Anyway, back to our day. We got to finally see our Jani girl (thanks Jami!) on Skype and of course it made me cry. I miss her so much. She had fun getting to see the boys and acted so silly. The boys could have cared less.

About 9:30 John and the boys left on their adventure so he'll have to tell us more about that. Since we needed to go back to AIT to get the boys passport, and since we had to climb stairs to the 3rd floor, we decided it would be easier if I went alone. They had told me to come back anytime after 11:30. I left the hotel at 11:30 and hailed a cab all on my own and made my way to AIT. I got there about 12 and the guard asked where my appt letter was.
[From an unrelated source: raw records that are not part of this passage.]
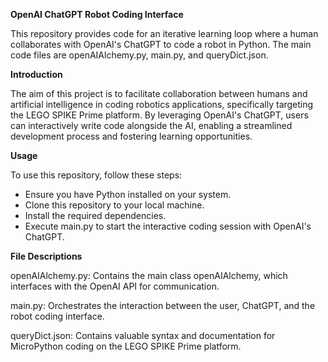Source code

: **OpenAI ChatGPT Robot Coding Interface**

This repository provides code for an iterative learning loop where a human collaborates with OpenAI's ChatGPT to code a robot in Python. The main code files are openAIAlchemy.py, main.py, and queryDict.json.

**Introduction**

The aim of this project is to facilitate collaboration between humans and artificial intelligence in coding robotics applications, specifically targeting the LEGO SPIKE Prime platform. By leveraging OpenAI's ChatGPT, users can interactively write code alongside the AI, enabling a streamlined development process and fostering learning opportunities.

**Usage**

To use this repository, follow these steps:
- Ensure you have Python installed on your system.
- Clone this repository to your local machine.
- Install the required dependencies.
- Execute main.py to start the interactive coding session with OpenAI's ChatGPT.

**File Descriptions**

openAIAlchemy.py: Contains the main class openAIAlchemy, which interfaces with the OpenAI API for communication.

main.py: Orchestrates the interaction between the user, ChatGPT, and the robot coding interface.

queryDict.json: Contains valuable syntax and documentation for MicroPython coding on the LEGO SPIKE Prime platform.
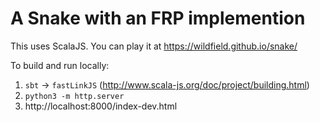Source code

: # A Snake with an FRP implemention

This uses ScalaJS. You can play it at https://wildfield.github.io/snake/

To build and run locally:

1. `sbt` -> `fastLinkJS` (http://www.scala-js.org/doc/project/building.html)
2. `python3 -m http.server`
3. http://localhost:8000/index-dev.html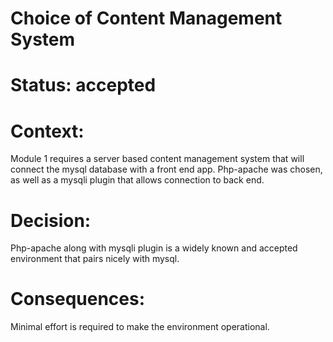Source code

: # Choice of Content Management System

# Status: accepted

# Context: 

Module 1 requires a server based content management system that will
connect the mysql database with a front end app. Php-apache was chosen, 
as well as a mysqli plugin that allows connection to back end. 

# Decision:

Php-apache along with mysqli plugin is a widely known and accepted environment
that pairs nicely with mysql. 

# Consequences: 

Minimal effort is required to make the environment operational.
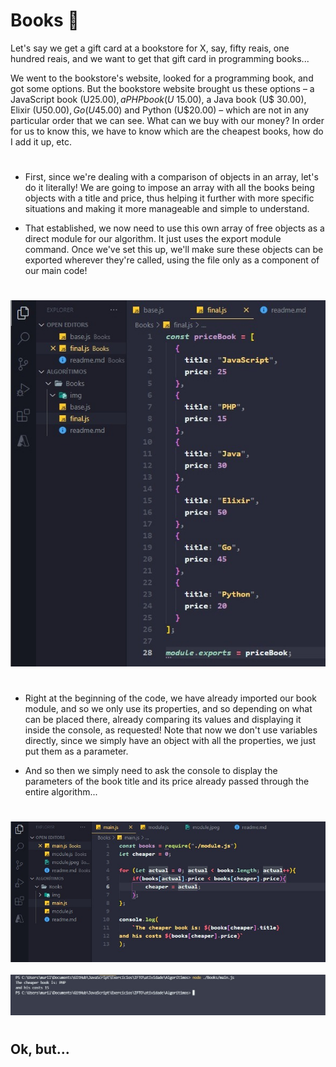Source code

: # Books 📘

 Let's say we get a gift card at a bookstore for X, say, fifty reais, one hundred reais, and we want to get that gift card in programming books...

We went to the bookstore's website, looked for a programming book, and got some options. But the bookstore website brought us these options – a JavaScript book (U$25.00), a PHP book (U$ 15.00), a Java book (U$ 30.00), Elixir (U$50.00), Go (U$45.00) and Python (U$20.00) – which are not in any particular order that we can see.
What can we buy with our money? In order for us to know this, we have to know which are the cheapest books, how do I add it up, etc.

# 

- First, since we're dealing with a comparison of objects in an array, let's do it literally! We are going to impose an array with all the books being objects with a title and price, thus helping it further with more specific situations and making it more manageable and simple to understand.

- That established, we now need to use this own array of free objects as a direct module for our algorithm. It just uses the export module command. Once we've set this up, we'll make sure these objects can be exported wherever they're called, using the file only as a component of our main code!

# 

<img src="./img/module.jpeg">

# 

- Right at the beginning of the code, we have already imported our book module, and so we only use its properties, and so depending on what can be placed there, already comparing its values and displaying it inside the console, as requested! Note that now we don't use variables directly, since we simply have an object with all the properties, we just put them as a parameter.

- And so then we simply need to ask the console to display the parameters of the book title and its price already passed through the entire algorithm...

# 

<img src="./img/main.jpeg">
<br>
<br>
<img src="./img/console.jpeg"> 

# 
## Ok, but...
I said I didn't have one but that they told me to come back after 1130. Not good enough. He then told me they were at lunch until 1230 and that I would just have to wait. I almost cried, proving that maybe I'm not such a grown up girl. So I paced in front of AIT, up and down or 30 minutes. At 1230 I went over to ask him what time it was and then he promptly changed places with the next guard, went inside, and left me hanging. So I told the new guarded what I needed, I don't have an appt letter, and he says "they're at lunch, you wait for 1:30." Now I really wanted to cry. And before I could stop myself I said "no, that's not right, I'm supposed to go on up." He opened the door and said something to the guards inside and then let me in. I can't do anything simple, right? Isn't that what you're thinking? It's what I was thinking.

I get upstairs, check in at Window 8, wave to the man that I spoke with yesterday in Window 6 (he's from Haiti as a side note, moved to NY as a child, and has now lived in several places), and he tells me it will be about 5 minutes. He comes out and I proceed to look for the final decree that Sally said to make sure we get back. I can't find it. I panic. No one is at any of the windows now. So I knock and say hello a couple of times and Mr. Haiti (did I mention that I really like him, he's adopted a child himself) comes to the window and he goes to get Mr. Fu (who I also really like). Mr. Fu takes the packet and goes thru it and of course finds our 1st decree and final decree because why else, he can read Chinese and I can't! =) And then I'm off. As I walk out of the door, wondering if I'll ever be in there again, it occurs to me that this is the final step our boys need to go home, to a land they don't know.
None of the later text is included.